Jarrar’s racist premise notwithstanding, I think she has actually done belly dance a huge favor by highlighting its origins as a practice mostly enjoyed among women and for women. Since being colonized and put in service of a patriarchal paradigm, much collateral damage has been done. When I perform in restaurants or other interactive settings, I focus on involvement with the women and girls in my audience. This is a standard practice among most of my colleagues in the profession as well. I practically want to scream every time an oblivious audience member (often a woman) assumes my purpose is to entertain men and directs me to one of them at her table. Shifting the perception of this dance back to a practice by and for women could heal all wounds of patriarchal co-optation. This shift has been underway throughout the past generation, but needs more emphasis when the general public is involved.
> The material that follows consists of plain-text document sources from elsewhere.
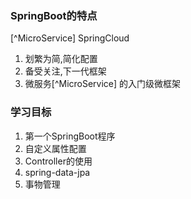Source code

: ### SpringBoot的特点
[^MicroService] SpringCloud
1) 划繁为简,简化配置
2) 备受关注,下一代框架
3) 微服务[^MicroService] 的入门级微框架

### 学习目标
 1) 第一个SpringBoot程序
 2) 自定义属性配置
 3) Controller的使用
 4) spring-data-jpa
 5) 事物管理
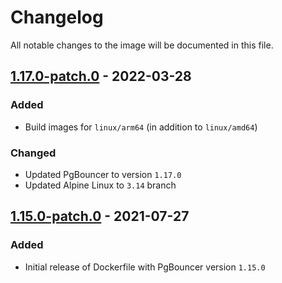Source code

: # Changelog
All notable changes to the image will be documented in this file.

## [1.17.0-patch.0] - 2022-03-28

### Added
- Build images for `linux/arm64` (in addition to `linux/amd64`)

### Changed
- Updated PgBouncer to version `1.17.0`
- Updated Alpine Linux to `3.14` branch

## [1.15.0-patch.0] - 2021-07-27

### Added
- Initial release of Dockerfile with PgBouncer version `1.15.0`

[1.17.0-patch.0]: https://github.com/airflow-helm/charts/tree/images/pgbouncer-1.17.0-patch.0/images/pgbouncer
[1.15.0-patch.0]: https://github.com/airflow-helm/charts/tree/images/pgbouncer-1.15.0-patch.0/images/pgbouncer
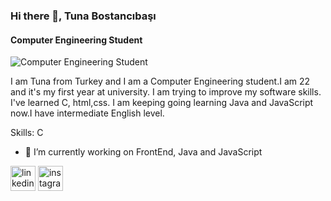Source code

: 

### Hi there 👋, Tuna Bostancıbaşı
#### Computer Engineering Student
![Computer Engineering Student](https://cdn-images-1.medium.com/fit/t/1600/480/1*jBfA3sQNQCZoMt5MLL8wkw.jpeg)

I am Tuna from Turkey and I am a Computer Engineering student.I am 22 and it's my first year at university. I am trying to improve my software skills. I've learned C, html,css. I am keeping going learning Java and JavaScript now.I have intermediate English level.

Skills: C

- 🔭 I’m currently working on FrontEnd, Java and JavaScript 


[<img src='https://cdn.jsdelivr.net/npm/simple-icons@3.0.1/icons/linkedin.svg' alt='linkedin' height='40'>](https://www.linkedin.com/in/TunaBostancıbaşı/)  [<img src='https://cdn.jsdelivr.net/npm/simple-icons@3.0.1/icons/instagram.svg' alt='instagram' height='40'>](https://www.instagram.com/tuna.bstcn/)  


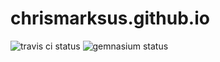 chrismarksus.github.io
======================

![travis ci status](https://api.travis-ci.org/chrismarksus/chrismarksus.github.io.svg?branch=master)
![gemnasium status](https://gemnasium.com/chrismarksus/chrismarksus.github.io.png)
Jarrar takes issue with “white” belly dancers trying to look like a stereotypical Arab girl through makeup and hair. Countless times I have wished I could cut off my hair and go back to my pixie look. Countless times I have wished I could show up to a gig without having to bother with the tedium of makeup. Countless times I have wished I could show up in something other than my two-piece cabaret costume. Yes indeed, Egyptians dance in whatever they’re wearing, which is often a loose fitting robe called a galabaya. As I’ve told my students for years, this is a dance, not a costume, and no particular costume is required for you to enjoy it.
But makeup and costume are essential components for performance of any kind. The required makeup is basically stage makeup, not that different from a ballet dancer, flamenco dancer, or any dancer. Belly dance as a feminine dance, hence long hair, whether blonde, red, or brunette, is perceived as a standard representation of feminine (though I personally love short-haired belly dancers and may someday join them). Whenever there is an opportunity, such as a cultural event or show with multiple sets, I do wear a galabaya. But perhaps this puts me in even greater violation of Jarrar’s cultural appropriation.
Jarrar also takes issue with invented belly dancer names to sound more exotic, which are often contrived, translating into nothing in Arabic or something silly. It helps them go into their performance persona, I’m told. On the other hand, when I decided to become a professional, I chose to use my real name because I realized when dancing, I am myself more than at any other time. Both approaches have inspiration. I personally have found myself unable to relate to people who go to extremes to transform their look to another race in association with their chosen activity and community. But it’s not for me to judge. We all go through our phases and I’ve surely gone through mine. And we’d all probably be healthier human beings if we gave ourselves greater permission to explore different identities more often.
Jarrar has made me incredibly thankful to the many Arab and Egyptian families who have encouraged my passion over the years. Hiring me and celebrating what I do, they express delight that I’ve dedicated so much to learning something so meaningful to their tradition. Jarrar makes me thankful that I am surrounded by so much diversity, tolerance, and respect. So Randa Jarrar can’t stand me. There will always be haters.